WHAT YOU NEED TO DO:
Please give the number of lines in the material below that contain "imports", and provide nothing besides that number.

MATERIALS PROVIDED:
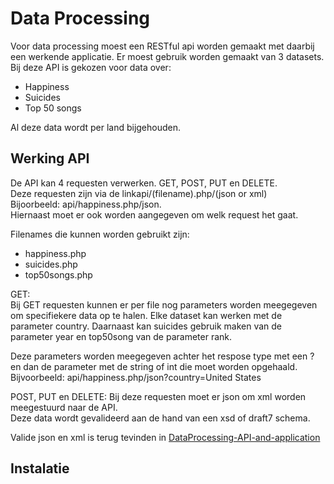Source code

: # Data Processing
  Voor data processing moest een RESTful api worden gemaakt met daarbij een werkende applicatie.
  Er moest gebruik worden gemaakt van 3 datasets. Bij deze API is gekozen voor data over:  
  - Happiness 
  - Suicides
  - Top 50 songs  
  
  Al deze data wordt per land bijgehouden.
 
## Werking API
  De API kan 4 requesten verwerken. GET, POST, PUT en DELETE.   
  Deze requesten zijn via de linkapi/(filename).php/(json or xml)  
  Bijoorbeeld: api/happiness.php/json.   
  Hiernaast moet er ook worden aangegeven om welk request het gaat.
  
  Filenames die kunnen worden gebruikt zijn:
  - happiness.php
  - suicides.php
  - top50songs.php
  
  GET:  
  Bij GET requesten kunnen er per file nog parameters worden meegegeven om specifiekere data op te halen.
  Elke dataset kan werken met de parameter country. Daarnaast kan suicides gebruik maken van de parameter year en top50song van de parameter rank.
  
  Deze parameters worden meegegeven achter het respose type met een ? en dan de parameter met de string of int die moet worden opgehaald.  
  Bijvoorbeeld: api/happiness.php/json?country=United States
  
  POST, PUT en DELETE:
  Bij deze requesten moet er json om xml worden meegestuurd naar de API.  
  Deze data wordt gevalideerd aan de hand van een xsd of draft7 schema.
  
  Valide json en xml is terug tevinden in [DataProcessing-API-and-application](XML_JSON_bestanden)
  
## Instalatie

--

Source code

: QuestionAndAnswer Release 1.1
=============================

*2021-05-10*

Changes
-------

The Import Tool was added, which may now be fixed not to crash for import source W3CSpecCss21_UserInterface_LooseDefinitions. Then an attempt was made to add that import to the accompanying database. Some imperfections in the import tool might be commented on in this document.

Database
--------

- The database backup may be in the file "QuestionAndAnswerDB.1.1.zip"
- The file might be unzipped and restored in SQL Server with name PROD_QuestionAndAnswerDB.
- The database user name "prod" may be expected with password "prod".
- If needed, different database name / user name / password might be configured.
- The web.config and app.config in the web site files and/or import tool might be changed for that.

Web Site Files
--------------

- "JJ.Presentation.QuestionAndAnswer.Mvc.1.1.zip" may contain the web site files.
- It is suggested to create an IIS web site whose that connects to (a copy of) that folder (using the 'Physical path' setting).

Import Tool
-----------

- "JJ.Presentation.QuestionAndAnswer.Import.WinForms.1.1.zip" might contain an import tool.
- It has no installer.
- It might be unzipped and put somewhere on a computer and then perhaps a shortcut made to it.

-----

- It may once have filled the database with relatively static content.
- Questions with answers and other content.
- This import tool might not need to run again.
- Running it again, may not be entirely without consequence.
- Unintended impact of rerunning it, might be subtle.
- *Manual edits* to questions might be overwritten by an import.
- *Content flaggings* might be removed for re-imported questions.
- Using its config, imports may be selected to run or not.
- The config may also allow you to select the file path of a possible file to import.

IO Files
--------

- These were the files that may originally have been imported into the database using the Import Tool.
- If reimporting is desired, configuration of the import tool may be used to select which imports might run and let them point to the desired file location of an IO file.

--

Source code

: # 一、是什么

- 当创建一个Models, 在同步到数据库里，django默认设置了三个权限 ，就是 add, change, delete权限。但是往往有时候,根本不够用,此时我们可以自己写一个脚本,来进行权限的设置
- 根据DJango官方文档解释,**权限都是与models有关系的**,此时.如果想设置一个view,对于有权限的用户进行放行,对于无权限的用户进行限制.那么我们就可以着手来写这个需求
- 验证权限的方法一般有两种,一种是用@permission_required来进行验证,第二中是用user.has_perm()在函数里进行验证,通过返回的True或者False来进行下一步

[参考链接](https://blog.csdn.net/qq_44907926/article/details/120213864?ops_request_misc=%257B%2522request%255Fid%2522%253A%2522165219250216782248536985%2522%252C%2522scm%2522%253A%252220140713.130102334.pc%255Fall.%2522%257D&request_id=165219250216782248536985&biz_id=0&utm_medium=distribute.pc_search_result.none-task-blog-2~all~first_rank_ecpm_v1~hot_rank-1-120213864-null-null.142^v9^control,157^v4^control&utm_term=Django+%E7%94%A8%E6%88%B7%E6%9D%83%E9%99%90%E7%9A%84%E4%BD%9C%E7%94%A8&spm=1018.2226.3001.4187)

ANSWER SECTION:
2